Alloy Entertainment, LLC
- Logo used since 2007
- Type: Subsidiary
- Industry: Book packaging Television studio
- Predecessor: 17th Street Productions
- Founded: 1997; 29 years ago
- Headquarters: New York City, New York, U.S.
- Key people: Leslie Morgenstein (CEO)
- Parent: Alloy Digital (2000–2012) Warner Bros. Television Studios (2012–present)
- Website: alloyentertainment.com

= Alloy Entertainment =

Book packaging and television production unit of Warner Bros. Television Studios

Alloy Entertainment, LLC (formerly Daniel Weiss Associates and 17th Street Productions) is a book packaging and television production unit of Warner Bros. Television Studios. It produces books, television series, and feature films.

Alloy Entertainment produces approximately thirty new books a year, which are published globally in more than forty languages. More than eighty of Alloy Entertainment's books have reached The New York Times Best Seller list, including most recently Everything, Everything and The Sun is Also a Star by Nicola Yoon, The Thousandth Floor by Katharine McGee, Max by Jennifer Li Shotz and 99 Days by Katie Cotugno. Past bestselling franchises The Sisterhood of the Traveling Pants, Gossip Girl, The Vampire Diaries, Pretty Little Liars, The Lying Game, The 100, The Clique, The Luxe, and The A-List have sold tens of millions of copies worldwide. Among the television series produced by the company are Privileged, The Vampire Diaries, Gossip Girl, Pretty Little Liars, The Originals, Legacies and The 100.

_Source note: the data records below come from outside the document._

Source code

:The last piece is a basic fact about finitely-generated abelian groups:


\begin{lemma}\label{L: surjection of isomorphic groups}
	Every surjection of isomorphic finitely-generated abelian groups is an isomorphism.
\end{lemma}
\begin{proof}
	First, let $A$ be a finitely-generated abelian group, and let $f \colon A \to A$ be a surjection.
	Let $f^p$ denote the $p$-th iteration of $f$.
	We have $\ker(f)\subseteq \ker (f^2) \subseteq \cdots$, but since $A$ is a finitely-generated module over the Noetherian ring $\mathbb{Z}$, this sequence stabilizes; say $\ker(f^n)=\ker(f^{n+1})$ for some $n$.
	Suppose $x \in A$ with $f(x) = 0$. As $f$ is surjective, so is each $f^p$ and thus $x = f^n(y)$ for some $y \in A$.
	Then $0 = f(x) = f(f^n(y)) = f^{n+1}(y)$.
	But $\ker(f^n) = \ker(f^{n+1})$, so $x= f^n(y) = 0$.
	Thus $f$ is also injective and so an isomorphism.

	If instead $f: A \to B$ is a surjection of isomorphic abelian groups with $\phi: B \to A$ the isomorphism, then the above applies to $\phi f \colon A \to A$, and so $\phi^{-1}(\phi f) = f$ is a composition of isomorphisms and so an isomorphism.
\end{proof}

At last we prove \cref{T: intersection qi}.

Additionally, the company produces or co-produces several television shows and films which are novel adaptations.

== History ==
Daniel Weiss Associates was founded in January 1987 as a book packaging company. In 1997, the division 17th Street Productions was created to specialize in young adult fiction.

In January 2000, 17th Street Productions was sold to Alloy, Inc. (later Alloy Digital), and was renamed Alloy Entertainment. Led by Leslie Morgenstein, the division became a frequent partner with publishers and studios to produce film and television adaptations of young adult books.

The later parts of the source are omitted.